Reputation: 664
Don`t know exactly how to start but , in my use case I am trying to get the size of my HDFS dir using Scala, can someone help here?
I am about to reach this step, but dont know what should I do from here?
val fi = hdfs.listStatus(new Path("/path/path")
fi.foreach(x=> println(x.getPath))
Upvotes: 2
Views: 7344
Reputation: 379
For the pyspark version and Hadoop cluster deployed on Kubernetes (address is handled via DNS) you can do the following
hadoop = spark._jvm.org.apache.hadoop
fs = hadoop.fs.FileSystem
conf = hadoop.conf.Configuration()
conf.set( "fs.defaultFS", "hdfs://hdfs.hdfs:/myhomefolder" )

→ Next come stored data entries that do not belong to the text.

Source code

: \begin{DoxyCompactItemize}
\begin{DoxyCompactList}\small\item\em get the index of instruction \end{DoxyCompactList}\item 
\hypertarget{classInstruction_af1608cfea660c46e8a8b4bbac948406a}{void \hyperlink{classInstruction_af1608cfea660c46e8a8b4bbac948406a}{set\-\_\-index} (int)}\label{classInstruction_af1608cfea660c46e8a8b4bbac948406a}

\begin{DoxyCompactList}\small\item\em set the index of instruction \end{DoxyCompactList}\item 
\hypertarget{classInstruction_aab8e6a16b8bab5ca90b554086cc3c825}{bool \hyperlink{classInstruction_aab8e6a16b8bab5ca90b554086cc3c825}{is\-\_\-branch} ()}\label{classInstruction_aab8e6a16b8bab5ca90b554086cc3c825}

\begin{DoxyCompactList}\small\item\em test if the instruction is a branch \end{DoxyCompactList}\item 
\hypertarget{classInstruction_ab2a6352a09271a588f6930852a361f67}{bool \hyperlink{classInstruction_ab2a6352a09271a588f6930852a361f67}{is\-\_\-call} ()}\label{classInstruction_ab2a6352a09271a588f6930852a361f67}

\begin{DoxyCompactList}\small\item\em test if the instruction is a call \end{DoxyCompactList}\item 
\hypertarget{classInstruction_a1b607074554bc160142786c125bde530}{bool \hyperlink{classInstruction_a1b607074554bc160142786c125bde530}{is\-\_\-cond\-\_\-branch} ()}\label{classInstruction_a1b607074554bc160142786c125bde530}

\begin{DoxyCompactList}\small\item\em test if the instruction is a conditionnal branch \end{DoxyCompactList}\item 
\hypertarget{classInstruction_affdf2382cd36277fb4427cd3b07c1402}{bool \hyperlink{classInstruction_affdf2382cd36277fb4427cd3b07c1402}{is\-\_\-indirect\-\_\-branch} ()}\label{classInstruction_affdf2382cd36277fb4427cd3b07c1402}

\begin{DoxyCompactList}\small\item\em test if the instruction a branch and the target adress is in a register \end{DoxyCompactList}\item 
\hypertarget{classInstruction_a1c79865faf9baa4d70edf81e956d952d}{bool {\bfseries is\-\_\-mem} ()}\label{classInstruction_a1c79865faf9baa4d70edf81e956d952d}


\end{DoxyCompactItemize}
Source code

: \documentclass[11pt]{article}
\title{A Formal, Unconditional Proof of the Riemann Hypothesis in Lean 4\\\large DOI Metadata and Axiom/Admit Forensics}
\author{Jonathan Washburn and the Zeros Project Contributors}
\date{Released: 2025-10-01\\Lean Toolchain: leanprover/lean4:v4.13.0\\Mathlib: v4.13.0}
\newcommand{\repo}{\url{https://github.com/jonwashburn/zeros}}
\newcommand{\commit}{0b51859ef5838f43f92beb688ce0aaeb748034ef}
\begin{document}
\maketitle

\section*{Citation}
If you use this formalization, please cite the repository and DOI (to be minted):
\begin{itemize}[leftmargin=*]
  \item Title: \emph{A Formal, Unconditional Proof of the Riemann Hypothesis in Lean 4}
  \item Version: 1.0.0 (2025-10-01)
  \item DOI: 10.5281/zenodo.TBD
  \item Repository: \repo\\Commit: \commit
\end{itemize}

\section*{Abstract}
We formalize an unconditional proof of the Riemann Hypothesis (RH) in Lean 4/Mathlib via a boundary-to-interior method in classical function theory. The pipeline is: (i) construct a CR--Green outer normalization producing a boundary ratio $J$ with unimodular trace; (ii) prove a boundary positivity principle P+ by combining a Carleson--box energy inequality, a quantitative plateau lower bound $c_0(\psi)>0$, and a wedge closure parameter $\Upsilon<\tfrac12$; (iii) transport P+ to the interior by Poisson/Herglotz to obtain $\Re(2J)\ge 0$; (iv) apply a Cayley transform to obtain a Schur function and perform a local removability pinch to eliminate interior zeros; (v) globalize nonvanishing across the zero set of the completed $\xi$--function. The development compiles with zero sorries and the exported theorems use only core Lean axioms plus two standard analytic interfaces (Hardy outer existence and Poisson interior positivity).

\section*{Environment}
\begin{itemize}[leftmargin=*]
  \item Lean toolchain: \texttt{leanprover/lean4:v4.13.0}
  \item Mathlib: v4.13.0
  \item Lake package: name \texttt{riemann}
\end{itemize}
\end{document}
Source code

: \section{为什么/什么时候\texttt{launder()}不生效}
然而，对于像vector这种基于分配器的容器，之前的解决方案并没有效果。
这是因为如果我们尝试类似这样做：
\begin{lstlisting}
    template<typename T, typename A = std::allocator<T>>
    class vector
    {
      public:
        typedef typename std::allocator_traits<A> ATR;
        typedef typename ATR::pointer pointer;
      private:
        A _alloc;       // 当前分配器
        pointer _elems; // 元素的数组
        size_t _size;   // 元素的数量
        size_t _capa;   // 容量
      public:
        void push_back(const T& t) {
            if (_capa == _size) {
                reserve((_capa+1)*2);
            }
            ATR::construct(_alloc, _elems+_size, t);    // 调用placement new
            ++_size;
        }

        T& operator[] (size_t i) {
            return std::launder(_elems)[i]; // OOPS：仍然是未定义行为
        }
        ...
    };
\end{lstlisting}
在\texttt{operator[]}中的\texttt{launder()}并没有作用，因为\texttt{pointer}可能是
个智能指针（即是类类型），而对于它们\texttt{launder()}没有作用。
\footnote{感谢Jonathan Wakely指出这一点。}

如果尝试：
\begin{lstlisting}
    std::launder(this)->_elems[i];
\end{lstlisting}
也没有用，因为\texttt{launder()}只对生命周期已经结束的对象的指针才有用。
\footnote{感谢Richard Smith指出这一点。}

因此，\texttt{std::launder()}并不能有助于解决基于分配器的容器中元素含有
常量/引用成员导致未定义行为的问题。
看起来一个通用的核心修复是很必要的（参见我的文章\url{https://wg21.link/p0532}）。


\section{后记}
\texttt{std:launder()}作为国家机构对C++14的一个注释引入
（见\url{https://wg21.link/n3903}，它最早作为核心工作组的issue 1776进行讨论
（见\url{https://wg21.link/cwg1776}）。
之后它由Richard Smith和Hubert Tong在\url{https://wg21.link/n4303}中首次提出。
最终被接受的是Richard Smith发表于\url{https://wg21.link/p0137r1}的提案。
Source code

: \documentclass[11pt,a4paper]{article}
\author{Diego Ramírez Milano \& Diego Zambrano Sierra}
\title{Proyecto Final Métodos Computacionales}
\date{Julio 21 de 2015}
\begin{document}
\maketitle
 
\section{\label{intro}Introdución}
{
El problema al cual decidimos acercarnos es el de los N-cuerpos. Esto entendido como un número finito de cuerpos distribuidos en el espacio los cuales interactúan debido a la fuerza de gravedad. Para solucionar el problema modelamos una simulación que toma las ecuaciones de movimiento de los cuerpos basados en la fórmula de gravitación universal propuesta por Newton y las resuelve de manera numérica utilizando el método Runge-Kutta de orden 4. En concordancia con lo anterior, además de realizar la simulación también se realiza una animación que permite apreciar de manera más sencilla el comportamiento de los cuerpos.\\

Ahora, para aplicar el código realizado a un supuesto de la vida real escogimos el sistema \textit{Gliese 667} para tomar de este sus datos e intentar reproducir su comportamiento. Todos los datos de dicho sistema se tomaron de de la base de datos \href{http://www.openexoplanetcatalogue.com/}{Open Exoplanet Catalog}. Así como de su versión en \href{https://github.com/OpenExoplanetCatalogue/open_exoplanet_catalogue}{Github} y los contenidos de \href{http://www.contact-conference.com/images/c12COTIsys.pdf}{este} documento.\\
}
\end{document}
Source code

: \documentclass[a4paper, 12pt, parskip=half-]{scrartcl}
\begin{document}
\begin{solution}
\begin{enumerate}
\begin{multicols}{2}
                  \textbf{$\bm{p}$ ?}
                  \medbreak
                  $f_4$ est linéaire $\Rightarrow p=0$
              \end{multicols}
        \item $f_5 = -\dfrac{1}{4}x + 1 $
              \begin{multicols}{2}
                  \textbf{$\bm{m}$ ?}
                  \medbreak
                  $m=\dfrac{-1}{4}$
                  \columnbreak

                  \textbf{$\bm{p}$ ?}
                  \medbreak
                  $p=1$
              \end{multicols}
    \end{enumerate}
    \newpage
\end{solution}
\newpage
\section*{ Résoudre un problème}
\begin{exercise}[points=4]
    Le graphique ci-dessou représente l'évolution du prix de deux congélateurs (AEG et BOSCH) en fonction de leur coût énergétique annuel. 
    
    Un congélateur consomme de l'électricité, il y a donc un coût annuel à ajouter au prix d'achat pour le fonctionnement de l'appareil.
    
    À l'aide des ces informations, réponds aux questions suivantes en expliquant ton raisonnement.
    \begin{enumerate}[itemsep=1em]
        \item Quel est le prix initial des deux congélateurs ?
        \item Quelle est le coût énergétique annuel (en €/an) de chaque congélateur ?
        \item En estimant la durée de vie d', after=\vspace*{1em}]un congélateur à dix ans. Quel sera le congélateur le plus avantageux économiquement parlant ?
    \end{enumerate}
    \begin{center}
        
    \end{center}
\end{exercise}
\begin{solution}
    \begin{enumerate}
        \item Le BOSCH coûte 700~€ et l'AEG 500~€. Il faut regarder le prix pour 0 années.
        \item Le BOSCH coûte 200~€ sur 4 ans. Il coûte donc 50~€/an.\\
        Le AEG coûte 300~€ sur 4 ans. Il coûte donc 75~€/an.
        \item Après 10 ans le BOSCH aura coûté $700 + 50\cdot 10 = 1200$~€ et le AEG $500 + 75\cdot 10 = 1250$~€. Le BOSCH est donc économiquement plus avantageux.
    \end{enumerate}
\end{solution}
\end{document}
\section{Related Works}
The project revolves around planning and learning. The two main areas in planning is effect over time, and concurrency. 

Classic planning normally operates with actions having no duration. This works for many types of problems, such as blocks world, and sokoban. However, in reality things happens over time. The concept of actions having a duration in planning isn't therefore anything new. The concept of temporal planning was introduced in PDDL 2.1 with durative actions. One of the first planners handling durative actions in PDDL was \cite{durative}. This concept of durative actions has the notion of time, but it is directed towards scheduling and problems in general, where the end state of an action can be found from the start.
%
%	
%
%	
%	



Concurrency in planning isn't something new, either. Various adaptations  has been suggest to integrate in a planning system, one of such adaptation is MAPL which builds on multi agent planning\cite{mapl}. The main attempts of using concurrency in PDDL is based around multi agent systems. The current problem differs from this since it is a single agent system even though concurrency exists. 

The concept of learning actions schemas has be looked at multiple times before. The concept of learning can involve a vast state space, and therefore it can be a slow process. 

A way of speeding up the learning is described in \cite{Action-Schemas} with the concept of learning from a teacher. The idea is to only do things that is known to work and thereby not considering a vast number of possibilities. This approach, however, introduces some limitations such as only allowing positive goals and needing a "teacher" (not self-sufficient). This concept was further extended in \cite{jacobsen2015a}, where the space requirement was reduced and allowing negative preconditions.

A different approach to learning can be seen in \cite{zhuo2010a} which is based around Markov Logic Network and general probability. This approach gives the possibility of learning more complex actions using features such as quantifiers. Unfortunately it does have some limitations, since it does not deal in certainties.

path = hadoop.fs.Path('/path/')
print(fs.get(conf).getContentSummary(path).getLength())
Upvotes: 3
Reputation: 451
This will give you size (disk space) in bytes of HDFS directory using scala spark
import org.apache.hadoop.fs.{FileSystem, Path}
val fs: FileSystem = FileSystem.get(spark.sparkContext.hadoopConfiguration)
fs.getContentSummary(new Path("/path/path")).getLength
Upvotes: 1
Reputation: 1416
This gives you a FileStatus
instance.
val fi = hdfs.listStatus(new Path("/path/path")
You can call the getBlockSize
on FileStatus
.
Following is the documented method in the class
/**
* Get the block size of the file.
* @return the number of bytes
*/
public long getBlockSize() {
return blocksize;
}
Upvotes: 0